• What is required: Below are records; copy every line among them that contains the word "several".

• Data to examine:
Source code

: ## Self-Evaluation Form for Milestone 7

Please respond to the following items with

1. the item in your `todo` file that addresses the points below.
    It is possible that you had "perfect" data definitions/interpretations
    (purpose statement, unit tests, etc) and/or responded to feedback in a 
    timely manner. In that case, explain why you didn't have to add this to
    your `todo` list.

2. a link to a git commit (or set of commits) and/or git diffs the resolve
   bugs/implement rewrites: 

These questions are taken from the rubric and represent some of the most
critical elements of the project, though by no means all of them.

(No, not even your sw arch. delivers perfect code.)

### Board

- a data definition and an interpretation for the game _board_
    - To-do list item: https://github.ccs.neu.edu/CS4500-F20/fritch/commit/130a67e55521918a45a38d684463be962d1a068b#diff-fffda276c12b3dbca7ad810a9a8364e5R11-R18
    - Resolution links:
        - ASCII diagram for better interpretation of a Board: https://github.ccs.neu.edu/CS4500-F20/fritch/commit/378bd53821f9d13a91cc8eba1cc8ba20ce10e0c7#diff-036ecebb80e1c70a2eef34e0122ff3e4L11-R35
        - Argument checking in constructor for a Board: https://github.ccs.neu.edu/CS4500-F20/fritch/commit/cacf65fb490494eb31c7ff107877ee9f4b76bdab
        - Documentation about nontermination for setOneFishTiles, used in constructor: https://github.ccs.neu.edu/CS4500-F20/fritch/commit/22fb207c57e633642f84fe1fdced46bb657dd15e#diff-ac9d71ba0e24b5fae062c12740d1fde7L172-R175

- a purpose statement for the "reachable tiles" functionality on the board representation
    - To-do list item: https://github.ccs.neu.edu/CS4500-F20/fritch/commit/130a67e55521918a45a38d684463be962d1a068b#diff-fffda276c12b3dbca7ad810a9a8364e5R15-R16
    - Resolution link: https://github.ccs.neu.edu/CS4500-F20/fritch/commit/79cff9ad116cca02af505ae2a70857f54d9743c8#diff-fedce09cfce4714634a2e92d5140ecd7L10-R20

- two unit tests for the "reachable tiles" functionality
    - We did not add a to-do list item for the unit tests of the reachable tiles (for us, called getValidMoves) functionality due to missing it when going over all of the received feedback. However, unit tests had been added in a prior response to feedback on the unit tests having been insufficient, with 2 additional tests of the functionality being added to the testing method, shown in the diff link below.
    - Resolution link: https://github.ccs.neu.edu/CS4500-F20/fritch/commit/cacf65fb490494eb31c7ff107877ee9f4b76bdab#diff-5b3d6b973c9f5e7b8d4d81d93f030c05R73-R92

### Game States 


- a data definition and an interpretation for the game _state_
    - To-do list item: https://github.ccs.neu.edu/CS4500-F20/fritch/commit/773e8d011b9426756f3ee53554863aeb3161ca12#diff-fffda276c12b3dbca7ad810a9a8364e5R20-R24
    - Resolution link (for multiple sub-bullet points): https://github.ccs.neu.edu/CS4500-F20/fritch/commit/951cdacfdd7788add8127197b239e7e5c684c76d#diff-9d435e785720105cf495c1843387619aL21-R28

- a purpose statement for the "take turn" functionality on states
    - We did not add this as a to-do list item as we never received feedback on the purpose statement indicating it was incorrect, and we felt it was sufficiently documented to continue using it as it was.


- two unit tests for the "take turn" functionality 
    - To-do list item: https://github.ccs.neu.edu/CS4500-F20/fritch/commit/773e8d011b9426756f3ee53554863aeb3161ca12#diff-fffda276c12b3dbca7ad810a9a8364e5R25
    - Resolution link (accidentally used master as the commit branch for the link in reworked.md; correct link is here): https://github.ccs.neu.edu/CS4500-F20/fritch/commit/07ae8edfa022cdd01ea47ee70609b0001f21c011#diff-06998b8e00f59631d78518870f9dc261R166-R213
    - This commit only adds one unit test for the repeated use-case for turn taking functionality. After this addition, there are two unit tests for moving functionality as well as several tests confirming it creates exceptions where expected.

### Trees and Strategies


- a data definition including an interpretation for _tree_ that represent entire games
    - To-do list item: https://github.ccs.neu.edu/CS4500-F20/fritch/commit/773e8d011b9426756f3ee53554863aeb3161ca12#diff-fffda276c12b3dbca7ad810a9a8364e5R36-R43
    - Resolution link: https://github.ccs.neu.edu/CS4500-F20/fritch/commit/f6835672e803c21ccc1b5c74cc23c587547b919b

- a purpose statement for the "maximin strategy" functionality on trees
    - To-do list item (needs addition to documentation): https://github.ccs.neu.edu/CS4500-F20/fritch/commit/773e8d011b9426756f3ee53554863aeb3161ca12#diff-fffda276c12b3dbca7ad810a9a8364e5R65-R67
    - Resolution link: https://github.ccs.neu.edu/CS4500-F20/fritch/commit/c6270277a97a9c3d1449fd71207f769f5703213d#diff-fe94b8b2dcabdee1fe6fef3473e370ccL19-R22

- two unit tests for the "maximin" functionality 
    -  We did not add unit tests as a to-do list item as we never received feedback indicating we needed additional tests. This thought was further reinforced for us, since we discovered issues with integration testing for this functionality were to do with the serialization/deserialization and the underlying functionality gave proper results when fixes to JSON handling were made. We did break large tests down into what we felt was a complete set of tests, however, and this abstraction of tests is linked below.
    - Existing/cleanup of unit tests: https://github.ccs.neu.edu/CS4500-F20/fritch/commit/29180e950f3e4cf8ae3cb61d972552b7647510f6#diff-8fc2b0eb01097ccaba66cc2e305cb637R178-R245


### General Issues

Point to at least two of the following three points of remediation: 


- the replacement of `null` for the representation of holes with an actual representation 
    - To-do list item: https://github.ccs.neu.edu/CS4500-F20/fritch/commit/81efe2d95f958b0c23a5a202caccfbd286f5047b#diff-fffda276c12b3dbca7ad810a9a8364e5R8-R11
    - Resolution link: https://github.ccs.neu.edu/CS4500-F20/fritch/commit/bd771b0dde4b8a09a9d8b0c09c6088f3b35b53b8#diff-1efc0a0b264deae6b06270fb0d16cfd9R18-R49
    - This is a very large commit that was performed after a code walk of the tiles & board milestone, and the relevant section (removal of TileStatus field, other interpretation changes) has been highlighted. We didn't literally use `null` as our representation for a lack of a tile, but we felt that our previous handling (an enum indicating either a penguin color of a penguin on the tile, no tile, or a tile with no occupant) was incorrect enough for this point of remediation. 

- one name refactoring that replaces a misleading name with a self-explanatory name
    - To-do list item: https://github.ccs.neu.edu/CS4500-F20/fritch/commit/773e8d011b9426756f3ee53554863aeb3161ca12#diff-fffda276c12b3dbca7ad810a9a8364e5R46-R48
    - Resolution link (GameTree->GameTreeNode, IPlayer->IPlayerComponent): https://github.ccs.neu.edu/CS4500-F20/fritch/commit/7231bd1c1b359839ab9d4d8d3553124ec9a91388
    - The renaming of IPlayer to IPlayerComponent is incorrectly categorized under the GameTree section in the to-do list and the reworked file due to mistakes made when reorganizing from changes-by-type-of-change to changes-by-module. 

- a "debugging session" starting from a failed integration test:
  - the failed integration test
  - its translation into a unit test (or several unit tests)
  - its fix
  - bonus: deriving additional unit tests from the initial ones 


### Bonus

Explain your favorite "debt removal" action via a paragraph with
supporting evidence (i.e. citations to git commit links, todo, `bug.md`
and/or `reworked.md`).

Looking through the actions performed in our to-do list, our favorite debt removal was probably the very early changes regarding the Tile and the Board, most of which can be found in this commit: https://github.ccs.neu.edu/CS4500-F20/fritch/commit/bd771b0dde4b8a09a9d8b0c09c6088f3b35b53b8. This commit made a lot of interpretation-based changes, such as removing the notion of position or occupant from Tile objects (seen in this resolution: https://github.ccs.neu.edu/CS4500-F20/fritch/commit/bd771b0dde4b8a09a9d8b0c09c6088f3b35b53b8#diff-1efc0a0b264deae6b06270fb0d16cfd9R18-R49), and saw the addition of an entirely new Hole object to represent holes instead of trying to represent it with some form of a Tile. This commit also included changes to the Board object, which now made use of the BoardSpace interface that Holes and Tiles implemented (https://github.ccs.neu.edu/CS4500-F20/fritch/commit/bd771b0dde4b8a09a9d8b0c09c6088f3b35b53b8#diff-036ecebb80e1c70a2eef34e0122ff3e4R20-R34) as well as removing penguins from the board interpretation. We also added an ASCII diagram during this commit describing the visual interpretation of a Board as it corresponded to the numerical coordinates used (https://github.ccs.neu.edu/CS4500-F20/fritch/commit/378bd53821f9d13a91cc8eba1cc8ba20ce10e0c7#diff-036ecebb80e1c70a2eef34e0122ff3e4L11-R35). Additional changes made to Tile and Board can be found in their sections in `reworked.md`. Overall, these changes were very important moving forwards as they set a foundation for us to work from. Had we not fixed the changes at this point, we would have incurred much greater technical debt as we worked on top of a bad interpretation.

• Response area:
    - This commit only adds one unit test for the repeated use-case for turn taking functionality. After this addition, there are two unit tests for moving functionality as well as several tests confirming it creates exceptions where expected.
  - its translation into a unit test (or several unit tests)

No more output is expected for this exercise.